BY Eric Ojo, 11:01am April 21, 2016,

Nigeria Maintains Lead in Africa’s Digital Economy

Nigeria's leading online retailer Jumia is part of the growing e-commerce market that has kept Nigeria out in front of Africa's digital race. (Photo: The Economist)

Amidst a dwindling economy, infrastructural deficiencies and developmental teething challenges, Nigeria has continued to maintain the lead in Africa’s drive for digital economy.

Ideally, e-commerce and other internet-mediated businesses thrive in countries with high literacy rates, good educational systems, functional road networks and other infrastructural facilities and importantly, a populace that is not hesitant or fearful about spending online.

Nigeria may not have fully gotten some of these indices right, but the West African nation is paradoxically forging ahead as a continental trail blazer in the digital space. In terms of internet access, Nigeria currently has a slight edge over South Africa, Egypt, Kenya and other countries in sub-Saharan Africa.

Information Technology (IT) and software experts say that Nigeria’s leadership in the fast growing e-commerce and online businesses in Africa is premised on the country’s huge market potential, which has reportedly attracted investments worth over $200 million in the last three years.

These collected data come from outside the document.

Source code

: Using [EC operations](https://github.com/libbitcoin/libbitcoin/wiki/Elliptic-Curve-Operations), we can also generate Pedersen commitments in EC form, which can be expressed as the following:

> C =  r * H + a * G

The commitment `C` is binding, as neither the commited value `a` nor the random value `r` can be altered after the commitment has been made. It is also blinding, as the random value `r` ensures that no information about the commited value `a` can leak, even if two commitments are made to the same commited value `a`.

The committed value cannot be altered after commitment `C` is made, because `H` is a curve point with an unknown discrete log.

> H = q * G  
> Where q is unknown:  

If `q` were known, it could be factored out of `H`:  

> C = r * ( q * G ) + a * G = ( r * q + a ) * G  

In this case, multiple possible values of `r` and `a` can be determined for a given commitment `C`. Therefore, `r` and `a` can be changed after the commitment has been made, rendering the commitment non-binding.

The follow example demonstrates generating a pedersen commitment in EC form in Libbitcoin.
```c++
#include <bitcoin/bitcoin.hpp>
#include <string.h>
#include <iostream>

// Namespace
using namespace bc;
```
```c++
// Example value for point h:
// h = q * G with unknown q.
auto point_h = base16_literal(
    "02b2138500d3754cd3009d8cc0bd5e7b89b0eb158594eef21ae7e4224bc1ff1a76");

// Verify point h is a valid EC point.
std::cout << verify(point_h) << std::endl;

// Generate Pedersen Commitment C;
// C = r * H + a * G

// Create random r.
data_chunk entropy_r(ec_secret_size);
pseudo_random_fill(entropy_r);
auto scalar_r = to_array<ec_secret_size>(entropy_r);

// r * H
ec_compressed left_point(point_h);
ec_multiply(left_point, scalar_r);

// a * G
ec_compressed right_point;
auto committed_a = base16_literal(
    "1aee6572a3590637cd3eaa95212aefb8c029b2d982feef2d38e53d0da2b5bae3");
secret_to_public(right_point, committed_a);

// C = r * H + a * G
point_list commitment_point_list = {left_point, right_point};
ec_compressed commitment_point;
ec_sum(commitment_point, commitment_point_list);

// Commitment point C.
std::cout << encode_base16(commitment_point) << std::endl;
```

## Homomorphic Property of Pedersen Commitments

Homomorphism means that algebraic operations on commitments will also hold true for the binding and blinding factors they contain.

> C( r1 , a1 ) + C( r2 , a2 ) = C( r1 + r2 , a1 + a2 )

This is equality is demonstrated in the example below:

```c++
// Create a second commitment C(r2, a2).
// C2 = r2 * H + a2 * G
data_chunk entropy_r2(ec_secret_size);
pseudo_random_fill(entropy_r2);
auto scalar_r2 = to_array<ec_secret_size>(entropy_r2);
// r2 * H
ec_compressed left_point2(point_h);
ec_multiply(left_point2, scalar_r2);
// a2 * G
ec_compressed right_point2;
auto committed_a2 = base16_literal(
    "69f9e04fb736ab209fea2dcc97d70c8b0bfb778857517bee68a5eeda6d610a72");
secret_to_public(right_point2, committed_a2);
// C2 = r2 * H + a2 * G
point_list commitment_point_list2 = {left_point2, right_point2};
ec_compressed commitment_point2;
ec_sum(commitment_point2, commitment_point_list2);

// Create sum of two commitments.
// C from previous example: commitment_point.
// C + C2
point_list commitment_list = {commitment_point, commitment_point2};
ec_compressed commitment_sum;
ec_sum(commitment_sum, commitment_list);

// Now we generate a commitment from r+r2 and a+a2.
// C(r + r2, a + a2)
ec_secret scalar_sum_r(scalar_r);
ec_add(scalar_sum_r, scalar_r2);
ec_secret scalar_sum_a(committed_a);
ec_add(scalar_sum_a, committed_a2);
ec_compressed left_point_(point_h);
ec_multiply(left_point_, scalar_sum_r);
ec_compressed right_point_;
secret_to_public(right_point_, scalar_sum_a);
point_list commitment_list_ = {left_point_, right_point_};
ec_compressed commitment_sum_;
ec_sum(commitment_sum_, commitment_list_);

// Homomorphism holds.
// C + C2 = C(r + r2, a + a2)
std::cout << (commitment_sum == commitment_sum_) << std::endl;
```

In addition, a recent report by Ipsos, an IT research firm that conducted a survey on behalf of PayPal, disclosed that 84 percent of online shoppers in Nigeria already shop online from outside the country or expect to start doing so in the future.

Lending his voice to this trend, the Regional Director of Sage West Africa for companies in Nigeria, Magnus Nmonwu, said that with more than 93 million internet users in Nigeria (Nigeria Communications Commission Statistics), the region’s people will form a formidable digital marketplace.

“In Nigeria, Facebook currently has more than 15 million users monthly. These internet users want the speed, simplicity and convenience of buying goods and services right from their mobile phones. As employees, they want mobile and web tools to help them do their jobs from anywhere at any time,” he said.

Nmonwu also noted that with the rapid growth of the mobile web, e-commerce and social media in West Africa, leading employers are thinking of how they can use technology to engage with their workforce, adding that businesses that choose not to keep up with changing consumer and employee behaviour will most probably lose ground to their competitors. He further explained that companies in Nigeria and the rest of the region who do not embrace the digital world will be at a serious disadvantage compared to their competitors.

It may be recalled that as a result of the Ipsos’ study, PayPal, Nigerian e-commerce venture and Mall For Africa (MFA) sealed a partnership deal with a view to offer consumers the benefit of additional payment options. Prior to the partnership with PayPal, MFA had successfully facilitated access for Africans to US and UK consumer retail sites for four years.

Chief Executive Officer (CEO) and Founder of MFA Chris Folayan said teaming up with PayPal will facilitate payment through the internet and on mobile as well as improve the shopping experience for African consumers. “We pride ourselves in offering a seamless experience for both our customers and retail partners and we couldn’t be happier with adding PayPal as an option,” he stated.